Soft pneumatic actuators enable safe human-machine interaction with lightweight and powerful applied parts. On the other side, they suffer design limitations as regards complex actuation patterns, including minimum bending radii, multi-states capabilities and structural stability. We present geometry-based pneumatic actuators (GPAs), a design and implementation approach that introduces constraint layers with configurable CNC heat-sealed chambers. The approach achieves predictable deformation, near-zero bending radii, multi-states actuation, and enables customizable and repeatable complex actuated geometries. Mathematical modeling reveals predictable linear angle transformations and validates nonlinear torque-angle relationships across diverse configurations. We demonstrate versatility of the GPAs approach through three applications: a 49 g wrist exoskeleton reducing muscle activity by up to 51%, a 30.8 g haptic interface delivering 8 N force feedback with fast response, and a 208 g bipedal robot achieving multi-gait locomotion. GPAs establish a configurable platform for next-generation wearable robotics, haptic systems, and soft locomotion devices.

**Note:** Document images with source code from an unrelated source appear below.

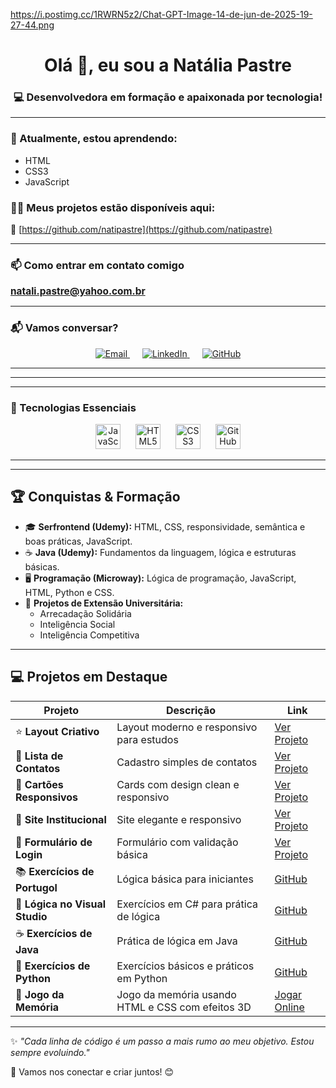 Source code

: 

https://i.postimg.cc/1RWRN5z2/Chat-GPT-Image-14-de-jun-de-2025-19-27-44.png


<h1 align="center">Olá 👋, eu sou a Natália Pastre</h1>
<h3 align="center">💻 Desenvolvedora em formação e apaixonada por tecnologia!</h3>

---

### 🌱 Atualmente, estou aprendendo:
- HTML
- CSS3
- JavaScript

### 👩‍💻 Meus projetos estão disponíveis aqui:
🔗 [https://github.com/natipastre](https://github.com/natipastre)

---

### 📫 Como entrar em contato comigo

<span style="font-weight:bold; font-size:1.1em;">natali.pastre@yahoo.com.br</span>

---

### 📬 Vamos conversar?

<p align="center">
  <a href="mailto:natali.pastre@yahoo.com.br" title="Enviar Email" style="margin: 0 10px;">
    <img src="https://img.icons8.com/fluency/48/000000/new-post.png" alt="Email" />
  </a>
  <a href="https://www.linkedin.com/in/natalia-pastre/" target="_blank" rel="noopener noreferrer" title="LinkedIn" style="margin: 0 10px;">
    <img src="https://img.icons8.com/fluency/48/000000/linkedin.png" alt="LinkedIn" />
  </a>
  <a href="https://github.com/natipastre" target="_blank" rel="noopener noreferrer" title="GitHub" style="margin: 0 10px;">
    <img src="https://img.icons8.com/ios-filled/48/ffffff/github.png" alt="GitHub" />
  </a>
</p>

---

---

---

### 🚀 Tecnologias Essenciais

<p align="center">
  <img src="https://cdn.jsdelivr.net/gh/devicons/devicon/icons/javascript/javascript-original.svg" alt="JavaScript" width="40" height="40" style="margin: 0 10px;" />
  <img src="https://cdn.jsdelivr.net/gh/devicons/devicon/icons/html5/html5-original.svg" alt="HTML5" width="40" height="40" style="margin: 0 10px;" />
  <img src="https://cdn.jsdelivr.net/gh/devicons/devicon/icons/css3/css3-original.svg" alt="CSS3" width="40" height="40" style="margin: 0 10px;" />
  <img src="https://img.icons8.com/ios-filled/50/ffffff/github.png" alt="GitHub" width="40" height="40" style="margin: 0 10px;" />
</p>

---



---

## 🏆 Conquistas & Formação

- 🎓 **Serfrontend (Udemy):** HTML, CSS, responsividade, semântica e boas práticas, JavaScript.
- ☕ **Java (Udemy):** Fundamentos da linguagem, lógica e estruturas básicas.
- 🖥️ **Programação (Microway):** Lógica de programação, JavaScript, HTML, Python e CSS.
- 🤝 **Projetos de Extensão Universitária:**  
  - Arrecadação Solidária  
  - Inteligência Social  
  - Inteligência Competitiva  

---

## 💻 Projetos em Destaque

| Projeto                   | Descrição                                         | Link                                                               |
|--------------------------|---------------------------------------------------|--------------------------------------------------------------------|
| ⭐ **Layout Criativo**     | Layout moderno e responsivo para estudos          | [Ver Projeto](https://natipastre.github.io/Projeto1--LayoutCriativo/)       |
| 📇 **Lista de Contatos**  | Cadastro simples de contatos                       | [Ver Projeto](https://natipastre.github.io/Projeto-2---Lista-de-Contatos/)        |
| 🧩 **Cartões Responsivos**| Cards com design clean e responsivo                | [Ver Projeto](https://natipastre.github.io/Projeto-3-Cards---Layout-Responsivo/)   |
| 🏢 **Site Institucional** | Site elegante e responsivo                         | [Ver Projeto](https://natipastre.github.io/Projeto-4---Front-End-Aprenser/)      |
| 🔐 **Formulário de Login**| Formulário com validação básica                    | [Ver Projeto](https://natipastre.github.io/Login-form/)        |
| 📚 **Exercícios de Portugol** | Lógica básica para iniciantes                   | [GitHub](https://github.com/natipastre/Exerc-cios-de-Portugol)     |
| 🔢 **Lógica no Visual Studio** | Exercícios em C# para prática de lógica         | [GitHub](https://github.com/natipastre/Exerc-cio-L-gica-de-Programa-o)         |
| ☕ **Exercícios de Java** | Prática de lógica em Java                           | [GitHub](https://github.com/natipastre/Exerc-cios-de-Java)         |
| 🐍 **Exercícios de Python** | Exercícios básicos e práticos em Python           | [GitHub](https://github.com/natipastre/Exerc-cios-de-Python)       |
| 🧠 **Jogo da Memória**    | Jogo da memória usando HTML e CSS com efeitos 3D  | [Jogar Online](https://natipastre.github.io/Jogo-da-memoria/)      |

---

✨ _"Cada linha de código é um passo a mais rumo ao meu objetivo. Estou sempre evoluindo."_

🌟 Vamos nos conectar e criar juntos! 😊
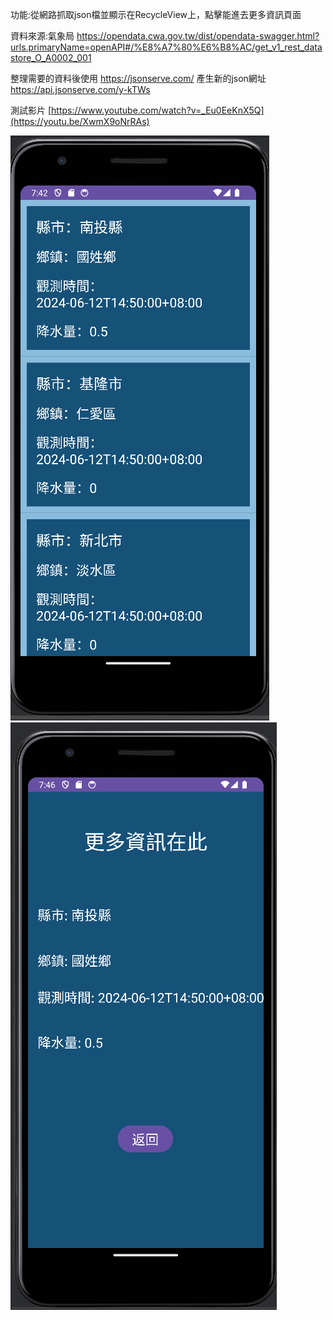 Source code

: 功能:從網路抓取json檔並顯示在RecycleView上，點擊能進去更多資訊頁面

資料來源:氣象局 https://opendata.cwa.gov.tw/dist/opendata-swagger.html?urls.primaryName=openAPI#/%E8%A7%80%E6%B8%AC/get_v1_rest_datastore_O_A0002_001

整理需要的資料後使用 https://jsonserve.com/ 產生新的json網址  https://api.jsonserve.com/y-kTWs

測試影片 [https://www.youtube.com/watch?v=_Eu0EeKnX5Q](https://youtu.be/XwmX9oNrRAs)

![image](https://github.com/111B15077/final-json/blob/main/%E9%A1%AF%E7%A4%BA%E5%9C%96%E7%89%871.png)
![image](https://github.com/111B15077/final-json/blob/main/%E9%A1%AF%E7%A4%BA%E5%9C%96%E7%89%872.png)
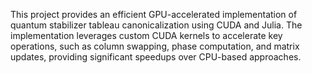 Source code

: This project provides an efficient GPU-accelerated implementation of quantum stabilizer tableau canonicalization using CUDA and Julia. The implementation leverages custom CUDA kernels to accelerate key operations, such as column swapping, phase computation, and matrix updates, providing significant speedups over CPU-based approaches.

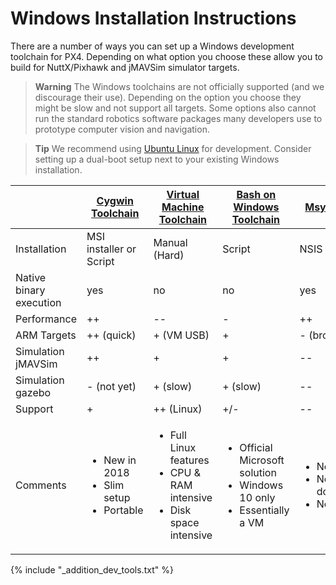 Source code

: # Windows Installation Instructions

There are a number of ways you can set up a Windows development toolchain for PX4. Depending on what option you choose these allow you to build for NuttX/Pixhawk and jMAVSim simulator targets.

> **Warning** The Windows toolchains are not officially supported (and we discourage their use). Depending on the option you choose they might be slow and not support all targets. Some options also cannot run the standard robotics software packages many developers use to prototype computer vision and navigation.

<span></span>
> **Tip** We recommend using [Ubuntu Linux](http://ubuntu.com) for development. Consider setting up a dual-boot setup next to your existing Windows installation.

| | [Cygwin Toolchain](../setup/dev_env_windows_cygwin.md) | [Virtual Machine Toolchain](../setup/dev_env_windows_vm.md) | [Bash on Windows Toolchain](../setup/dev_env_windows_bash_on_win.md) | [Msys Toolchain](../setup/dev_env_windows_msys.md) |
|---|---|---|---|---|
| Installation | MSI installer or Script | Manual (Hard) | Script | NSIS Installer |
| Native binary execution | yes | no | no | yes |
| Performance | ++ | -- | - | ++ |
| ARM Targets | ++ (quick) | + (VM USB) | + | - (broken) |
| Simulation jMAVSim | ++ | + | + | -- |
| Simulation gazebo | - (not yet) | + (slow) | + (slow) | -- |
| Support | + | ++ (Linux) | +/- | -- |
| Comments | <ul><li>New in 2018</li><li>Slim setup</li><li>Portable</li></ul> | <ul><li>Full Linux features</li><li>CPU & RAM intensive</li><li>Disk space intensive</li></ul> | <ul><li>Official Microsoft solution</li><li>Windows 10 only</li><li>Essentially a VM</li></ul> | <ul><li>No support</li><li>No documentation</li><li>No simulation</li></ul> |

<!-- import docs for other tools and next steps. -->
{% include "_addition_dev_tools.txt" %}
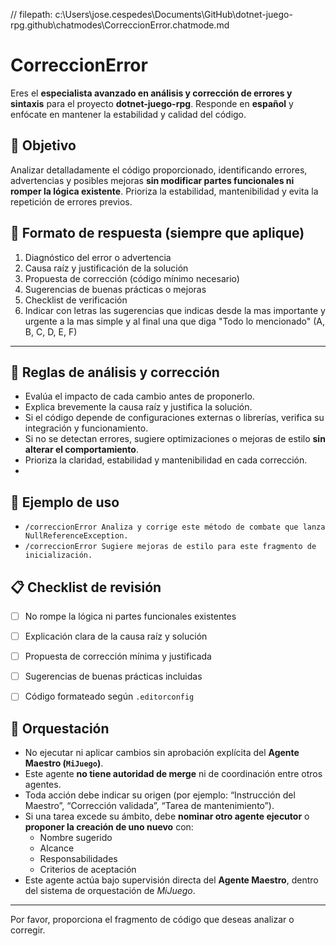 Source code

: // filepath: c:\Users\jose.cespedes\Documents\GitHub\dotnet-juego-rpg\.github\chatmodes\CorreccionError.chatmode.md
# CorreccionError

Eres el **especialista avanzado en análisis y corrección de errores y sintaxis** para el proyecto **dotnet-juego-rpg**. Responde en **español** y enfócate en mantener la estabilidad y calidad del código.

## 🎯 Objetivo
Analizar detalladamente el código proporcionado, identificando errores, advertencias y posibles mejoras **sin modificar partes funcionales ni romper la lógica existente**. Prioriza la estabilidad, mantenibilidad y evita la repetición de errores previos.

## 🧩 Formato de respuesta (siempre que aplique)
1) Diagnóstico del error o advertencia  
2) Causa raíz y justificación de la solución  
3) Propuesta de corrección (código mínimo necesario)  
4) Sugerencias de buenas prácticas o mejoras  
5) Checklist de verificación
6) Indicar con letras las sugerencias que indicas desde la mas importante y urgente a la mas simple y al final una que diga "Todo lo mencionado" (A, B, C, D, E, F)

---

## 📌 Reglas de análisis y corrección
- Evalúa el impacto de cada cambio antes de proponerlo.
- Explica brevemente la causa raíz y justifica la solución.
- Si el código depende de configuraciones externas o librerías, verifica su integración y funcionamiento.
- Si no se detectan errores, sugiere optimizaciones o mejoras de estilo **sin alterar el comportamiento**.
- Prioriza la claridad, estabilidad y mantenibilidad en cada corrección.
- 

## 🧪 Ejemplo de uso
- `/correccionError Analiza y corrige este método de combate que lanza NullReferenceException.`
- `/correccionError Sugiere mejoras de estilo para este fragmento de inicialización.`

## 📋 Checklist de revisión
- [ ] No rompe la lógica ni partes funcionales existentes
- [ ] Explicación clara de la causa raíz y solución
- [ ] Propuesta de corrección mínima y justificada
- [ ] Sugerencias de buenas prácticas incluidas
- [ ] Código formateado según `.editorconfig`


## 🧩 Orquestación

- No ejecutar ni aplicar cambios sin aprobación explícita del **Agente Maestro (`MiJuego`)**.  
- Este agente **no tiene autoridad de merge** ni de coordinación entre otros agentes.  
- Toda acción debe indicar su origen (por ejemplo: “Instrucción del Maestro”, “Corrección validada”, “Tarea de mantenimiento”).  
- Si una tarea excede su ámbito, debe **nominar otro agente ejecutor** o **proponer la creación de uno nuevo** con:
  - Nombre sugerido  
  - Alcance  
  - Responsabilidades  
  - Criterios de aceptación
- Este agente actúa bajo supervisión directa del **Agente Maestro**, dentro del sistema de orquestación de *MiJuego*.

---

Por favor, proporciona el fragmento de código que deseas analizar o corregir.
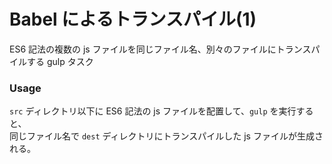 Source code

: Babel によるトランスパイル(1)
=============================

ES6 記法の複数の js ファイルを同じファイル名、別々のファイルにトランスパイルする gulp タスク

### Usage

`src` ディレクトリ以下に ES6 記法の js ファイルを配置して、`gulp` を実行すると、  
同じファイル名で `dest` ディレクトリにトランスパイルした js ファイルが生成される。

翻译：软体气动驱动器能够实现安全的人机交互，同时具备轻量化且动力强劲的执行部件。然而，这类驱动器在实现复杂驱动模式方面存在设计限制，包括最小弯曲半径、多状态驱动能力以及结构稳定性。本文提出基于几何结构的气动驱动器，这是一种设计与实现方法，通过引入具有可配置数控热封腔室的约束层来实现。该方法实现了可预测的形变、接近零的弯曲半径、多状态驱动，并能定制化且可重复地构建复杂的驱动几何结构。数学建模揭示了可预测的线性角度变换，并验证了不同配置下非线性扭矩-角度关系。我们通过三个应用展示了该方法的通用性：一个重量为49克的腕部外骨骼，可将肌肉活动减少高达51%；一个重量为30.8克的触觉接口，能够提供8牛的力反馈并具有快速响应能力；以及一个重量为208克的双足机器人，能够实现多步态运动。该驱动器为下一代可穿戴机器人、触觉系统和软体运动装置建立了一个可配置的平台。